N.B. Le riflessioni contenute in questo articolo sono spiegate in maniera organica ed esaustiva nel saggio di Franco Soldani intitolato “Marx e la scienza” disponibile integralmente on-line sul sito Actuel Marx.

Si tratta di un’analisi estremamente interessante anche se i risultati con i quali Soldani conclude tale lavoro, dovrebbero essere ulteriormente problematizzati. Soldani ritiene, infatti, che la teoria marxiana del valore non sia invalidata da aporie logiche, bensì dall’impossibilità (secondo l’autore) di una corrispondenza univoca tra valori e prezzi di produzione. Tale impasse sarebbe determinata dalla differente natura di valore e prezzi (essendo quest’ultimi “un’espressione quantitativamente incongruente del valore della merce”).

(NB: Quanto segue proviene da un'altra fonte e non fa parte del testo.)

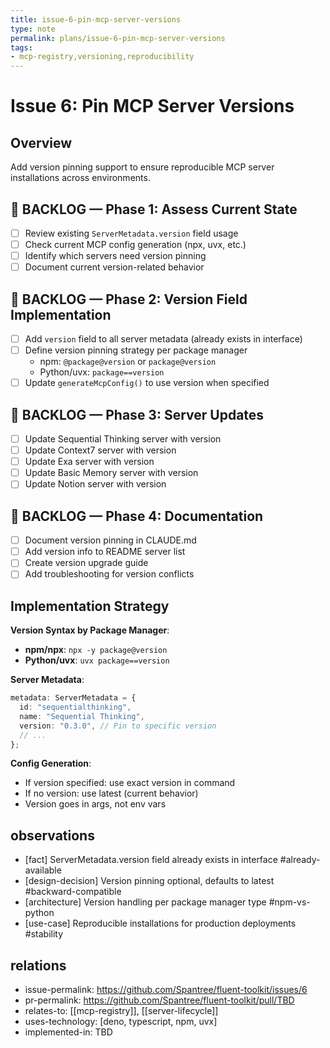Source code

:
 ```yaml
---
title: issue-6-pin-mcp-server-versions
type: note
permalink: plans/issue-6-pin-mcp-server-versions
tags:
- mcp-registry,versioning,reproducibility
---
```


# Issue 6: Pin MCP Server Versions

## Overview

Add version pinning support to ensure reproducible MCP server installations across environments.

## 📌 BACKLOG — Phase 1: Assess Current State

- [ ] Review existing `ServerMetadata.version` field usage
- [ ] Check current MCP config generation (npx, uvx, etc.)
- [ ] Identify which servers need version pinning
- [ ] Document current version-related behavior

## 📌 BACKLOG — Phase 2: Version Field Implementation

- [ ] Add `version` field to all server metadata (already exists in interface)
- [ ] Define version pinning strategy per package manager
  - npm: `@package@version` or `package@version`
  - Python/uvx: `package==version`
- [ ] Update `generateMcpConfig()` to use version when specified

## 📌 BACKLOG — Phase 3: Server Updates

- [ ] Update Sequential Thinking server with version
- [ ] Update Context7 server with version
- [ ] Update Exa server with version
- [ ] Update Basic Memory server with version
- [ ] Update Notion server with version

## 📌 BACKLOG — Phase 4: Documentation

- [ ] Document version pinning in CLAUDE.md
- [ ] Add version info to README server list
- [ ] Create version upgrade guide
- [ ] Add troubleshooting for version conflicts

## Implementation Strategy

**Version Syntax by Package Manager**:

- **npm/npx**: `npx -y package@version`
- **Python/uvx**: `uvx package==version`

**Server Metadata**:

```typescript
metadata: ServerMetadata = {
  id: "sequentialthinking",
  name: "Sequential Thinking",
  version: "0.3.0", // Pin to specific version
  // ...
};
```

**Config Generation**:

- If version specified: use exact version in command
- If no version: use latest (current behavior)
- Version goes in args, not env vars

## observations

- [fact] ServerMetadata.version field already exists in interface #already-available
- [design-decision] Version pinning optional, defaults to latest #backward-compatible
- [architecture] Version handling per package manager type #npm-vs-python
- [use-case] Reproducible installations for production deployments #stability

## relations

- issue-permalink: https://github.com/Spantree/fluent-toolkit/issues/6
- pr-permalink: https://github.com/Spantree/fluent-toolkit/pull/TBD
- relates-to: [[mcp-registry]], [[server-lifecycle]]
- uses-technology: [deno, typescript, npm, uvx]
- implemented-in: TBD

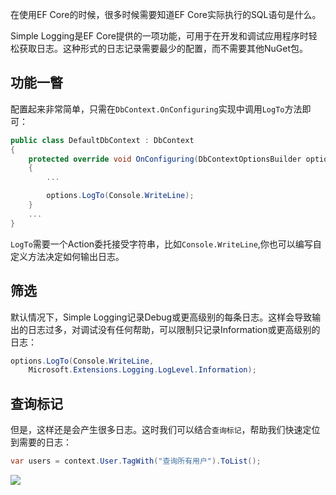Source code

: 在使用EF Core的时候，很多时候需要知道EF Core实际执行的SQL语句是什么。

Simple Logging是EF Core提供的一项功能，可用于在开发和调试应用程序时轻松获取日志。这种形式的日志记录需要最少的配置，而不需要其他NuGet包。

## 功能一瞥

配置起来非常简单，只需在`DbContext.OnConfiguring`实现中调用`LogTo`方法即可：

```C#
public class DefaultDbContext : DbContext
{
    protected override void OnConfiguring(DbContextOptionsBuilder options)
    {
        ...

        options.LogTo(Console.WriteLine);
    }
    ...
}
```

`LogTo`需要一个Action委托接受字符串，比如`Console.WriteLine`,你也可以编写自定义方法决定如何输出日志。

## 筛选

默认情况下，Simple Logging记录Debug或更高级别的每条日志。这样会导致输出的日志过多，对调试没有任何帮助，可以限制只记录Information或更高级别的日志：

```C#
options.LogTo(Console.WriteLine, 
    Microsoft.Extensions.Logging.LogLevel.Information);
```

## 查询标记

但是，这样还是会产生很多日志。这时我们可以结合`查询标记`，帮助我们快速定位到需要的日志：

```C#
var users = context.User.TagWith("查询所有用户").ToList();
```

![](https://img1.dotnet9.com/2022/05/0801.jpg)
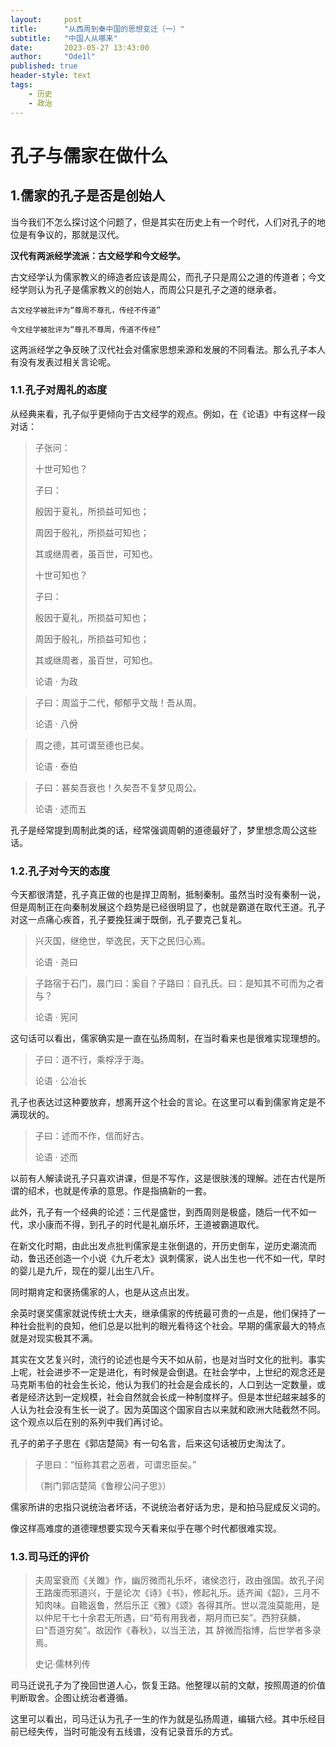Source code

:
 ```yaml
---
layout:     post
title:      "从西周到秦中国的思想变迁（一）"
subtitle:   "中国人从哪来"
date:       2023-05-27 13:43:00
author:     "Ode1l"
published: true
header-style: text
tags:
    - 历史
    - 政治
---
```


# 孔子与儒家在做什么

## 1.儒家的孔子是否是创始人

当今我们不怎么探讨这个问题了，但是其实在历史上有一个时代，人们对孔子的地位是有争议的，那就是汉代。

**汉代有两派经学流派：古文经学和今文经学。**

古文经学认为儒家教义的缔造者应该是周公，而孔子只是周公之道的传道者；今文经学则认为孔子是儒家教义的创始人，而周公只是孔子之道的继承者。

```
古文经学被批评为“尊周不尊孔，传经不传道”

今文经学被批评为“尊孔不尊周，传道不传经”
```

这两派经学之争反映了汉代社会对儒家思想来源和发展的不同看法。那么孔子本人有没有发表过相关言论呢。

### 1.1.孔子对周礼的态度

从经典来看，孔子似乎更倾向于古文经学的观点。例如，在《论语》中有这样一段对话：

> 子张问：
>
> 十世可知也？
>
> 子曰：
>
> 殷因于夏礼，所损益可知也；
>
> 周因于殷礼，所损益可知也；
>
> 其或继周者，虽百世，可知也。
>
> 十世可知也？
>
> 子曰：
>
> 殷因于夏礼，所损益可知也；
>
> 周因于殷礼，所损益可知也；
>
> 其或继周者，虽百世，可知也。
>
> 论语 · 为政

> 子曰：周监于二代，郁郁乎文哉！吾从周。
>
> 论语 · 八佾

> 周之德，其可谓至德也已矣。
>
> 论语 · 泰伯

>子曰：甚矣吾衰也！久矣吾不复梦见周公。
>
> 论语 · 述而五

孔子是经常提到周制此类的话，经常强调周朝的道德最好了，梦里想念周公这些话。

### 1.2.孔子对今天的态度

今天都很清楚，孔子真正做的也是捍卫周制，抵制秦制。虽然当时没有秦制一说，但是周制正在向秦制发展这个趋势是已经很明显了，也就是霸道在取代王道。孔子对这一点痛心疾首，孔子要挽狂澜于既倒，孔子要克己复礼。

> 兴灭国，继绝世，举逸民，天下之民归心焉。
>
> 论语 · 尧曰

> 子路宿于石门，晨门曰：奚自？子路曰：自孔氏。曰：是知其不可而为之者与？
>
> 论语 · 宪问

这句话可以看出，儒家确实是一直在弘扬周制，在当时看来也是很难实现理想的。

> 子曰：道不行，乘桴浮于海。
>
> 论语 · 公冶长

孔子也表达过这种要放弃，想离开这个社会的言论。在这里可以看到儒家肯定是不满现状的。

> 子曰：述而不作，信而好古。
>
> 论语 · 述而

以前有人解读说孔子只喜欢讲课，但是不写作，这是很肤浅的理解。述在古代是所谓的绍术，也就是传承的意思。作是指搞新的一套。

此外，孔子有一个经典的论述：三代是盛世，到西周则是极盛，随后一代不如一代，求小康而不得，到孔子的时代是礼崩乐坏，王道被霸道取代。

在新文化时期，由此出发点批判儒家是主张倒退的，开历史倒车，逆历史潮流而动，鲁迅还创造一个小说《九斤老太》讽刺儒家，说人出生也一代不如一代，早时的婴儿是九斤，现在的婴儿出生八斤。

同时期肯定和褒扬儒家的人，也是从这点出发。

余英时褒奖儒家就说传统士大夫，继承儒家的传统最可贵的一点是，他们保持了一种社会批判的良知，他们总是以批判的眼光看待这个社会。早期的儒家最大的特点就是对现实极其不满。

其实在文艺复兴时，流行的论述也是今天不如从前，也是对当时文化的批判。事实上呢，社会进步不一定是进化，有时候是会倒退。在社会学中，上世纪的观念还是马克斯韦伯的社会生长论，他认为我们的社会是会成长的，人口到达一定数量，或者是经济达到一定规模，社会自然就会长成一种制度样子。但是本世纪越来越多的人认为社会没有生长一说了。因为英国这个国家自古以来就和欧洲大陆截然不同。这个观点以后在别的系列中我们再讨论。

孔子的弟子子思在《郭店楚简》有一句名言，后来这句话被历史淘汰了。

> 子思曰：“恒称其君之恶者，可谓忠臣矣。”
>
> （荆门郭店楚简《鲁穆公问子思》）

儒家所讲的忠指只说统治者坏话，不说统治者好话为忠，是和拍马屁成反义词的。

像这样高难度的道德理想要实现今天看来似乎在哪个时代都很难实现。

### 1.3.司马迁的评价

> 夫周室衰而《关雎》作，幽厉微而礼乐坏，诸侯恣行，政由强国。故孔子闵王路废而邪道兴，于是论次《诗》《书》，修起礼乐。适齐闻《韶》，三月不知肉味。自韂返鲁，然后乐正《雅》《颂》各得其所。世以混浊莫能用，是以仲尼干七十余君无所遇，曰“苟有用我者，期月而已矣”。西狩获麟，曰“吾道穷矣”。故因作《春秋》，以当王法，其 辞微而指博，后世学者多录焉。
>
> 史记·儒林列传

司马迁说孔子为了挽回世道人心，恢复王路。他整理以前的文献，按照周道的价值判断取舍。企图让统治者遵循。

这里可以看出，司马迁认为孔子一生的作为就是弘扬周道，编辑六经。其中乐经目前已经失传，当时可能没有五线谱，没有记录音乐的方式。
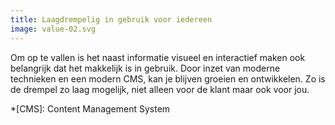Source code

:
 ```yaml
---
title: Laagdrempelig in gebruik voor iedereen
image: value-02.svg
---
```


Om op te vallen is het naast informatie visueel en interactief maken ook belangrijk dat het makkelijk is in gebruik. Door inzet van moderne technieken en een modern CMS, kan je blijven groeien en ontwikkelen. Zo is de drempel zo laag mogelijk, niet alleen voor de klant maar ook voor jou.

*[CMS]: Content Management System

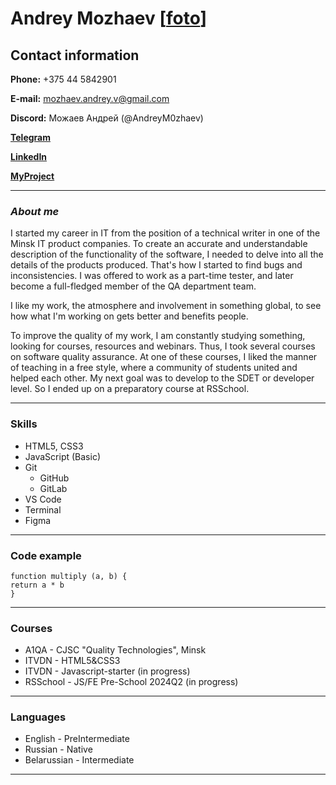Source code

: # Andrey Mozhaev [[foto](/img/photo.png)]

## Contact information

 **Phone:** +375 44 5842901

 **E-mail:** mozhaev.andrey.v@gmail.com

 **Discord:** Можаев Андрей (@AndreyM0zhaev)

 **[Telegram](https://t.me/iAMSQA)**

 **[LinkedIn](https://www.linkedin.com/in/andrey-mozhaev-a90731133)**

 **[MyProject](https://github.com/AndreyM0zhaev/rsschool-cv/blob/gh-pages/cv.md)**

___

### ***About me***
I started my career in IT from the position of a technical writer in one of the Minsk IT product companies. To create an accurate and understandable description of the functionality of the software, I needed to delve into all the details of the products produced. That's how I started to find bugs and inconsistencies. I was offered to work as a part-time tester, and later become a full-fledged member of the QA department team. 

I like my work, the atmosphere and involvement in something global, to see how what I'm working on gets better and benefits people. 

To improve the quality of my work, I am constantly studying something, looking for courses, resources and webinars. Thus, I took several courses on software quality assurance. At one of these courses, I liked the manner of teaching in a free style, where a community of students united and helped each other. My next goal was to develop to the SDET or developer level. So I ended up on a preparatory course at RSSchool.

___

### Skills
* HTML5, CSS3
* JavaScript (Basic)
* Git 
    + GitHub
    + GitLab
* VS Code
* Terminal
* Figma

___

### Code example

```
function multiply (a, b) {
return a * b
}
```

___

### Courses

* A1QA - CJSC "Quality Technologies", Minsk
* ITVDN - HTML5&CSS3
* ITVDN - Javascript-starter (in progress)
* RSSchool - JS/FE Pre-School 2024Q2 (in progress)

___

### Languages

* English - PreIntermediate
* Russian - Native
* Belarussian - Intermediate

___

Se, da un lato, Soldani ha ragione da vendere, soprattutto contro chi ha spogliato la teoria del valore della sua valenza qualitativa ingabbiandola in una mera ripetitività matematica (ad oggi insoluta), dall’altro però il suo costante riferimento ad un doppio livello della realtà capitalistica, ha in sé qualcosa metafisico che dovrà necessariamente essere spiegato meglio.